**Your objective:** Look below for the line holding "- a terminal" and the line holding "- [Fisher](https://github.com/jorgebucaran/fisher) - Plugin". Transcribe exactly those lines and all lines between them, nothing more.

**Exercise data:**
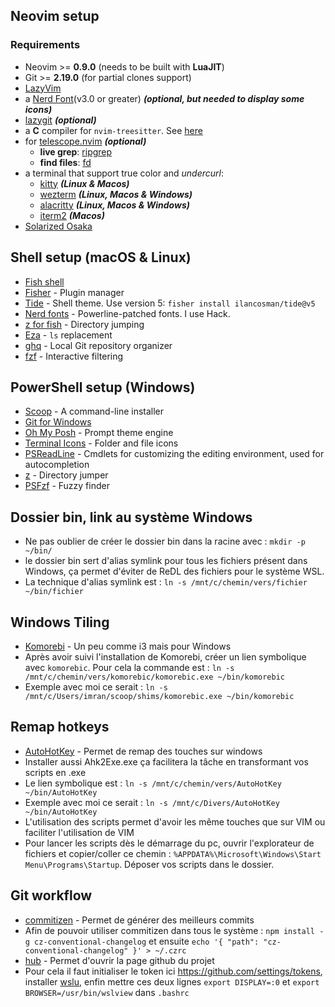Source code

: ## Neovim setup

### Requirements

- Neovim >= **0.9.0** (needs to be built with **LuaJIT**)
- Git >= **2.19.0** (for partial clones support)
- [LazyVim](https://www.lazyvim.org/)
- a [Nerd Font](https://www.nerdfonts.com/)(v3.0 or greater) **_(optional, but needed to display some icons)_**
- [lazygit](https://github.com/jesseduffield/lazygit) **_(optional)_**
- a **C** compiler for `nvim-treesitter`. See [here](https://github.com/nvim-treesitter/nvim-treesitter#requirements)
- for [telescope.nvim](https://github.com/nvim-telescope/telescope.nvim) **_(optional)_**
  - **live grep**: [ripgrep](https://github.com/BurntSushi/ripgrep)
  - **find files**: [fd](https://github.com/sharkdp/fd)
- a terminal that support true color and *undercurl*:
  - [kitty](https://github.com/kovidgoyal/kitty) **_(Linux & Macos)_**
  - [wezterm](https://github.com/wez/wezterm) **_(Linux, Macos & Windows)_**
  - [alacritty](https://github.com/alacritty/alacritty) **_(Linux, Macos & Windows)_**
  - [iterm2](https://iterm2.com/) **_(Macos)_**
- [Solarized Osaka](https://github.com/craftzdog/solarized-osaka.nvim)

## Shell setup (macOS & Linux)

- [Fish shell](https://fishshell.com/)
- [Fisher](https://github.com/jorgebucaran/fisher) - Plugin manager
- [Tide](https://github.com/IlanCosman/tide) - Shell theme. Use version 5: `fisher install ilancosman/tide@v5`
- [Nerd fonts](https://github.com/ryanoasis/nerd-fonts) - Powerline-patched fonts. I use Hack.
- [z for fish](https://github.com/jethrokuan/z) - Directory jumping
- [Eza](https://github.com/eza-community/eza) - `ls` replacement
- [ghq](https://github.com/x-motemen/ghq) - Local Git repository organizer
- [fzf](https://github.com/PatrickF1/fzf.fish) - Interactive filtering

## PowerShell setup (Windows)

- [Scoop](https://scoop.sh/) - A command-line installer
- [Git for Windows](https://gitforwindows.org/)
- [Oh My Posh](https://ohmyposh.dev/) - Prompt theme engine
- [Terminal Icons](https://github.com/devblackops/Terminal-Icons) - Folder and file icons
- [PSReadLine](https://docs.microsoft.com/en-us/powershell/module/psreadline/) - Cmdlets for customizing the editing environment, used for autocompletion
- [z](https://www.powershellgallery.com/packages/z) - Directory jumper
- [PSFzf](https://github.com/kelleyma49/PSFzf) - Fuzzy finder

## Dossier bin, link au système Windows
- Ne pas oublier de créer le dossier bin dans la racine avec : `mkdir -p ~/bin/`
- le dossier bin sert d'alias symlink pour tous les fichiers présent dans Windows, ça permet d'éviter de ReDL des fichiers pour le système WSL.
- La technique d'alias symlink est : `ln -s /mnt/c/chemin/vers/fichier ~/bin/fichier`

## Windows Tiling

- [Komorebi](https://github.com/LGUG2Z/komorebi) - Un peu comme i3 mais pour Windows
- Après avoir suivi l'installation de Komorebi, créer un lien symbolique avec `komorebic`.
Pour cela la commande est : `ln -s /mnt/c/chemin/vers/komorebic/komorebic.exe ~/bin/komorebic`
- Exemple avec moi ce serait : `ln -s /mnt/c/Users/imran/scoop/shims/komorebic.exe ~/bin/komorebic`

## Remap hotkeys

- [AutoHotKey](https://www.autohotkey.com/) - Permet de remap des touches sur windows
- Installer aussi Ahk2Exe.exe ça facilitera la tâche en transformant vos scripts en .exe
- Le lien symbolique est : `ln -s /mnt/c/chemin/vers/AutoHotKey ~/bin/AutoHotKey`
- Exemple avec moi ce serait : `ln -s /mnt/c/Divers/AutoHotKey ~/bin/AutoHotKey`
- L'utilisation des scripts permet d'avoir les même touches que sur VIM ou faciliter l'utilisation de VIM
- Pour lancer les scripts dès le démarrage du pc, ouvrir l'explorateur de fichiers et copier/coller ce chemin : `%APPDATA%\Microsoft\Windows\Start Menu\Programs\Startup`. Déposer vos scripts dans le dossier.

## Git workflow
- [commitizen](https://github.com/commitizen/cz-cli) - Permet de générer des meilleurs commits
- Afin de pouvoir utiliser commitizen dans tous le système : `npm install -g cz-conventional-changelog` et ensuite `echo '{ "path": "cz-conventional-changelog" }' > ~/.czrc`
- [hub](https://github.com/mislav/hub) - Permet d'ouvrir la page github du projet
- Pour cela il faut initialiser le token ici https://github.com/settings/tokens, installer [wslu](https://github.com/wslutilities/wslu#feature), enfin mettre ces deux lignes `export DISPLAY=:0` et `export BROWSER=/usr/bin/wslview` dans `.bashrc`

**Task response:**
- a terminal that support true color and *undercurl*:
  - [kitty](https://github.com/kovidgoyal/kitty) **_(Linux & Macos)_**
  - [wezterm](https://github.com/wez/wezterm) **_(Linux, Macos & Windows)_**
  - [alacritty](https://github.com/alacritty/alacritty) **_(Linux, Macos & Windows)_**
  - [iterm2](https://iterm2.com/) **_(Macos)_**
- [Solarized Osaka](https://github.com/craftzdog/solarized-osaka.nvim)

## Shell setup (macOS & Linux)

- [Fish shell](https://fishshell.com/)
- [Fisher](https://github.com/jorgebucaran/fisher) - Plugin manager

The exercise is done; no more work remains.